A onetime aide to former Rep. Howard Berman (D-Valley Village) said he is going to try to unseat the man who defeated his boss in a bitter 2012 election.
But this is no grudge match, activist Marc Litchman said Thursday. His main goal in challenging Rep. Brad Sherman (D-Sherman Oaks) this year is to improve public education. And his biggest target is the nation's second-largest school district.
"Elect me to Congress and the first bill I introduce will be to break up the Los Angeles Unified School District," Litchman said in a statement Wednesday announcing his candidacy.
"Students and teachers will perform better, parents will be more involved and our communities will make a stronger investment in a local school district that is easier to manage and can be held accountable for academic excellence and achievement," Litchman added.
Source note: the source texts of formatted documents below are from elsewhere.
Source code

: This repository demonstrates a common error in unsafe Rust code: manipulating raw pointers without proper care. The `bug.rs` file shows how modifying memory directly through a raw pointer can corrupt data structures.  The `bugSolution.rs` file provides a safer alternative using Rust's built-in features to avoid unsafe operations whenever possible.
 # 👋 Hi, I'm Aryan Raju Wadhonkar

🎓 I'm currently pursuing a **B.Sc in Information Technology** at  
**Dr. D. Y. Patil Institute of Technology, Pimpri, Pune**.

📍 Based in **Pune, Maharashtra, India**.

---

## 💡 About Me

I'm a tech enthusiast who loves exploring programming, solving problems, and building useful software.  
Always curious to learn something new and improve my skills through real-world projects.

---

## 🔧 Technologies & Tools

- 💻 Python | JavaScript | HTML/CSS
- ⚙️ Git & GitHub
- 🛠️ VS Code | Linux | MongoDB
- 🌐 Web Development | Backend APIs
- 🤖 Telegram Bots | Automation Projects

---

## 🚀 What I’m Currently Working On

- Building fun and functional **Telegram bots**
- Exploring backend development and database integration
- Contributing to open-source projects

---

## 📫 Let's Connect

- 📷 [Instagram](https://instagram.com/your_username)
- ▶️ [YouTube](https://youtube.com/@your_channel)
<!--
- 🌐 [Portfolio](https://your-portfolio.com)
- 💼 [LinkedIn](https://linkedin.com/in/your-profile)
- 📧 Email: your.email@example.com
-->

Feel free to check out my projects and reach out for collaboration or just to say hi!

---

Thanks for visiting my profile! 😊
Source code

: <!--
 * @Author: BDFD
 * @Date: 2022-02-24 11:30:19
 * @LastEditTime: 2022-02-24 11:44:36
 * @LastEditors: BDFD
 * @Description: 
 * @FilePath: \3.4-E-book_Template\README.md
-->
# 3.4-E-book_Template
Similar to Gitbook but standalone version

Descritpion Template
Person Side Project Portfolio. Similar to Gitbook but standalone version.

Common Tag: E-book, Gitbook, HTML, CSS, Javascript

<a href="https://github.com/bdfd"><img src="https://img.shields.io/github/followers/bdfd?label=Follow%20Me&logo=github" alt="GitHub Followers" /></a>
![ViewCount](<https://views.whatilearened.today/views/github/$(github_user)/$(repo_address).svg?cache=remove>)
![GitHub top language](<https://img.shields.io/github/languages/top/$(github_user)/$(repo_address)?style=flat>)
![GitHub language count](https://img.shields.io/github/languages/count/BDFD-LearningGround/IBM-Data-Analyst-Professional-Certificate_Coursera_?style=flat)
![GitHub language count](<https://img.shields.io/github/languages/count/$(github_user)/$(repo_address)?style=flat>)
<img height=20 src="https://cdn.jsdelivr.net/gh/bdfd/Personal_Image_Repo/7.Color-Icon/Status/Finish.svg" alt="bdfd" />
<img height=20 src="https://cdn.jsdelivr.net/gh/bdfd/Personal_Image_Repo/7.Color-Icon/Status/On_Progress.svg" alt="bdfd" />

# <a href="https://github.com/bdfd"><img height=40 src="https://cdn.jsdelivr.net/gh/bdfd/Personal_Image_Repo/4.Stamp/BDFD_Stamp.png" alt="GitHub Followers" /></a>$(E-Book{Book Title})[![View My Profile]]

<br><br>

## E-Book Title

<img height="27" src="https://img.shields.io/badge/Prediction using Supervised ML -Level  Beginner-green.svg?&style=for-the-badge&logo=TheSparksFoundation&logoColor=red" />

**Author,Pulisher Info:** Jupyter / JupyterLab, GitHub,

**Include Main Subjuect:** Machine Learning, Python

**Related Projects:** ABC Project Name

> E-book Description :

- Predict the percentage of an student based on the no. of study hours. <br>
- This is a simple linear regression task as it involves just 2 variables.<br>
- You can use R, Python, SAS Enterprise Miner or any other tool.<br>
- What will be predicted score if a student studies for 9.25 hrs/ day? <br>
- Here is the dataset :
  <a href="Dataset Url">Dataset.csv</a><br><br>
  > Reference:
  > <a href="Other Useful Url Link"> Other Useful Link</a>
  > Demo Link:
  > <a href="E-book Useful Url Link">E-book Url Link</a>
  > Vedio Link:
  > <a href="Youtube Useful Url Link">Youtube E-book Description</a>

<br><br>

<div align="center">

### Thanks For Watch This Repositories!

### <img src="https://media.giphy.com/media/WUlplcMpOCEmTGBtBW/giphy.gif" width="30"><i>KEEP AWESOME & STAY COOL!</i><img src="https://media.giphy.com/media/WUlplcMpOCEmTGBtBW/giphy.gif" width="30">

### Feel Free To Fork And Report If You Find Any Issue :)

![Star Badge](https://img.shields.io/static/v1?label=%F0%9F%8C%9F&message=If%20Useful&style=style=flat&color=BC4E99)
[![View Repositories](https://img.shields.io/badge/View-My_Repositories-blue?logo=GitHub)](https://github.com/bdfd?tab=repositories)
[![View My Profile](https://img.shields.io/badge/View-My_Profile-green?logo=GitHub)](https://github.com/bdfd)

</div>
His campaign slogan? "Size matters."
Sherman and Berman clashed famously in a bruising intra-party fight for a San Fernando Valley congressional seat after the state's redrawn voting maps put them in the same strongly Democratic district. A new "top two" primary system had them battling it out right up until the November general election.
Litchman, 55, a Democrat, said he worked in Berman's district office from 1986 to 1990. He is the founder of a nonprofit land trust to acquire property for new schools.
In what seemed reminiscent of his former boss' campaign playbook, Litchman, in his campaign announcement, took some swipes at Sherman before returning to his main theme.
"Let Washington wallow in partisanship and petty politics," Litchman said. "Our work is here, at home, rebuilding our public schools and providing our children with the finest education possible."